Have a question about this project? Sign up for a free GitHub account to open an issue and contact its maintainers and the community.

By clicking “Sign up for GitHub”, you agree to our terms of service and privacy statement. We’ll occasionally send you account related emails.

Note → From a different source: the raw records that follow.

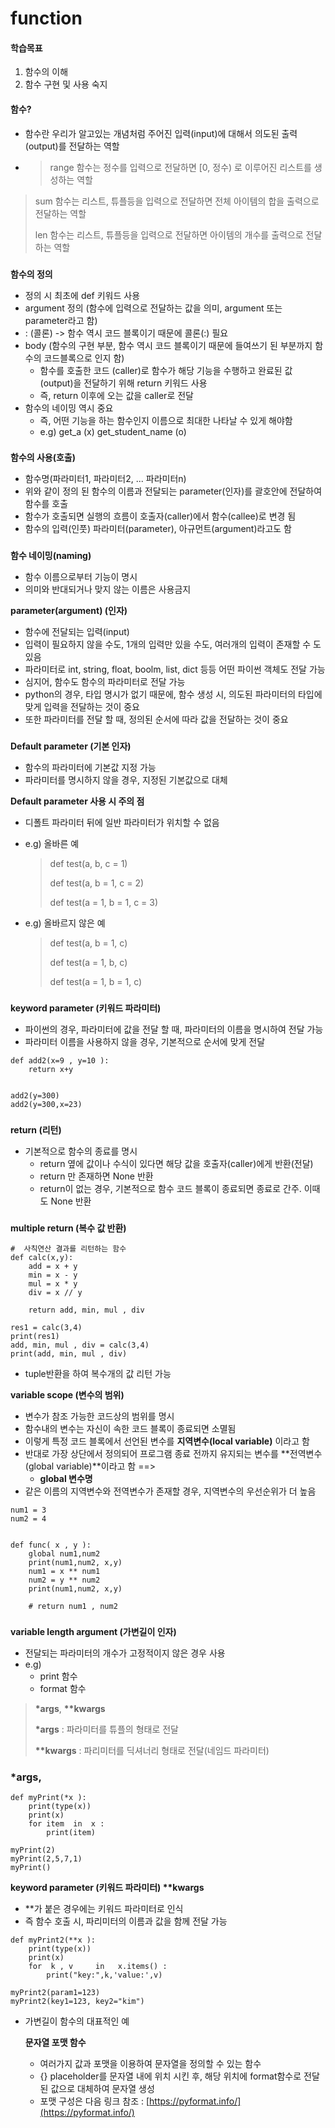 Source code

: # function

#### 학습목표

1. 함수의 이해
2. 함수 구현 및 사용 숙지

#### 함수?

* 함수란 우리가 알고있는 개념처럼 주어진 입력\(input\)에 대해서 의도된 출력\(output\)를 전달하는 역할
*   > range 함수는 정수를 입력으로 전달하면 \[0, 정수\) 로 이루어진 리스트를 생성하는 역할
  >
  > sum 함수는 리스트, 튜플등을 입력으로 전달하면 전체 아이템의 합을 출력으로 전달하는 역할
  >
  > len 함수는 리스트, 튜플등을 입력으로 전달하면 아이템의 개수를 출력으로 전달하는 역할

### 

**함수의 정의**

* 정의 시 최초에 def 키워드 사용
* argument 정의 \(함수에 입력으로 전달하는 값을 의미, argument 또는 parameter라고 함\) 
* : \(콜론\) -&gt; 함수 역시 코드 블록이기 때문에 콜론\(:\) 필요
* body \(함수의 구현 부분, 함수 역시 코드 블록이기 때문에 들여쓰기 된 부분까지 함수의 코드블록으로 인지 함\)
  * 함수를 호출한 코드 \(caller\)로 함수가 해당 기능을 수행하고 완료된 값\(output\)을 전달하기 위해 return 키워드 사용
  * 즉, return 이후에 오는 값을 caller로 전달
* 함수의 네이밍 역시 중요
  * 즉, 어떤 기능을 하는 함수인지 이름으로 최대한 나타날 수 있게 해야함
  * e.g\) get\_a \(x\) get\_student\_name \(o\)

### 

**함수의 사용\(호출\)**

* 함수명\(파라미터1, 파라미터2, ... 파라미터n\)
* 위와 같이 정의 된 함수의 이름과 전달되는 parameter\(인자\)를 괄호안에 전달하여 함수를 호출
* 함수가 호출되면 실행의 흐름이 호출자\(caller\)에서 함수\(callee\)로 변경 됨
* 함수의 입력\(인풋\) 파라미터\(parameter\), 아규먼트\(argument\)라고도 함

### 

**함수 네이밍\(naming\)**

* 함수 이름으로부터 기능이 명시 
* 의미와 반대되거나 맞지 않는 이름은 사용금지



**parameter\(argument\) \(인자\)**

* 함수에 전달되는 입력\(input\)
* 입력이 필요하지 않을 수도, 1개의 입력만 있을 수도, 여러개의 입력이 존재할 수 도 있음
* 파라미터로 int, string, float, boolm, list, dict 등등 어떤 파이썬 객체도 전달 가능
* 심지어, 함수도 함수의 파라미터로 전달 가능
* python의 경우, 타입 명시가 없기 때문에, 함수 생성 시, 의도된 파라미터의 타입에 맞게 입력을 전달하는 것이 중요
* 또한 파라미터를 전달 할 때, 정의된 순서에 따라 값을 전달하는 것이 중요

### 

**Default parameter \(기본 인자\)**

* 함수의 파라미터에 기본값 지정 가능
* 파라미터를 명시하지 않을 경우, 지정된 기본값으로 대체



**Default parameter 사용 시 주의 점**

* 디폴트 파라미터 뒤에 일반 파라미터가 위치할 수 없음
* e.g\) 올바른 예

  > def test\(a, b, c = 1\)
  >
  > def test\(a, b = 1, c = 2\)
  >
  > def test\(a = 1, b = 1, c = 3\)

* e.g\) 올바르지 않은 예

  > def test\(a, b = 1, c\)
  >
  > def test\(a = 1, b, c\)
  >
  > def test\(a = 1, b = 1, c\)

### 

**keyword parameter \(키워드 파라미터\)**

* 파이썬의 경우, 파라미터에 값을 전달 할 때, 파라미터의 이름을 명시하여 전달 가능
* 파라미터 이름을 사용하지 않을 경우, 기본적으로 순서에 맞게 전달

```text
def add2(x=9 , y=10 ):
    return x+y


add2(y=300)
add2(y=300,x=23)
```

### 

**return \(리턴\)**

* 기본적으로 함수의 종료를 명시
  * return 옆에 값이나 수식이 있다면 해당 값을 호출자\(caller\)에게 반환\(전달\)
  * return 만 존재하면 None 반환
  * return이 없는 경우, 기본적으로 함수 코드 블록이 종료되면 종료로 간주. 이때도 None 반환

### 

**multiple return \(복수 값 반환\)**

```text
#  사칙연산 결과를 리턴하는 함수
def calc(x,y):
    add = x + y
    min = x - y
    mul = x * y
    div = x // y

    return add, min, mul , div
    
res1 = calc(3,4)
print(res1)
add, min, mul , div = calc(3,4)
print(add, min, mul , div)    
```

* tuple반환을 하여 복수개의 값 리턴 가능



**variable scope \(변수의 범위\)**

* 변수가 참조 가능한 코드상의 범위를 명시
* 함수내의 변수는 자신이 속한 코드 블록이 종료되면 소멸됨
* 이렇게 특정 코드 블록에서 선언된 변수를 **지역변수\(local variable\)** 이라고 함
* 반대로 가장 상단에서 정의되어 프로그램 종료 전까지 유지되는 변수를 **전역변수\(global variable\)**이라고 함 ==&gt; 
  * **global  변수명**
* 같은 이름의 지역변수와 전역변수가 존재할 경우, 지역변수의 우선순위가 더 높음

```text
num1 = 3
num2 = 4


def func( x , y ):
    global num1,num2
    print(num1,num2, x,y)
    num1 = x ** num1
    num2 = y ** num2
    print(num1,num2, x,y)

    # return num1 , num2
```

### 

**variable length argument \(가변길이 인자\)**

* 전달되는 파라미터의 개수가 고정적이지 않은 경우 사용
* e.g\)
  * print 함수
  * format 함수

> **\*args**, **\*\*kwargs**
>
> **\*args** : 파라미터를 튜플의 형태로 전달
>
> **\*\*kwargs** : 파리미터를 딕셔너리 형태로 전달\(네임드 파라미터\)

### **\*args**, 

```text
def myPrint(*x ):
    print(type(x))
    print(x)
    for item  in  x :
        print(item)
```

```text
myPrint(2)
myPrint(2,5,7,1)
myPrint()
```



**keyword parameter \(키워드 파라미터\) \*\*kwargs**

* \*\*가 붙은 경우에는 키워드 파라미터로 인식
* 즉 함수 호출 시, 파리미터의 이름과 값을 함께 전달 가능

```text
def myPrint2(**x ):
    print(type(x))
    print(x)
    for  k , v     in   x.items() :
        print("key:",k,'value:',v)

```

```text
myPrint2(param1=123)
myPrint2(key1=123, key2="kim")
```

* 가변길이 함수의 대표적인 예

  **문자열 포맷 함수**

  * 여러가지 값과 포맷을 이용하여 문자열을 정의할 수 있는 함수
  * {} placeholder를 문자열 내에 위치 시킨 후, 해당 위치에 format함수로 전달된 값으로 대체하여 문자열 생성
  * 포맷 구성은 다음 링크 참조 : [https://pyformat.info/](https://pyformat.info/)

Already on GitHub? Sign in to your account

port-forward for grafana hangs indefinitely: Grafana webpage not accessible #15

Open
alehanderoo opened this issue Jun 4, 2024 · 5 comments

Comments

@alehanderoo
Copy link

Hi @geerlingguy,

First of all, thank you for open-sourcing this!
I’ve learned a lot about Ansible and server configuration over the last few days (and nights)!
What a fantastic tool!

Describe the bug

  • When I log into my control_plane node, set sudo su, copy the config with : cp /etc/rancher/k3s/k3s.yaml ~/.kube/config
  • Then nano ~/.kube/config
    I changed the 127.0.0.1 to 192.168.2.52 (my wlan0 of the control_plane on which drupal is accessible from my workstation)
apiVersion: v1
clusters:
- cluster:
    certificate-authority-data: 
      xxx
server: https://92.168.2.52:6443
  name: default
contexts:
- context:
    cluster: default
    user: default
  name: default
current-context: default
kind: Config
preferences: {}
users:
- name: default
  user:
    client-certificate-data:
    xxx
client-key-data: 
   xxx

When I then run kubectl port-forward service/cluster-monitoring-grafana :80 (as user and as root) the device does not finish the command and grafana is never accessible.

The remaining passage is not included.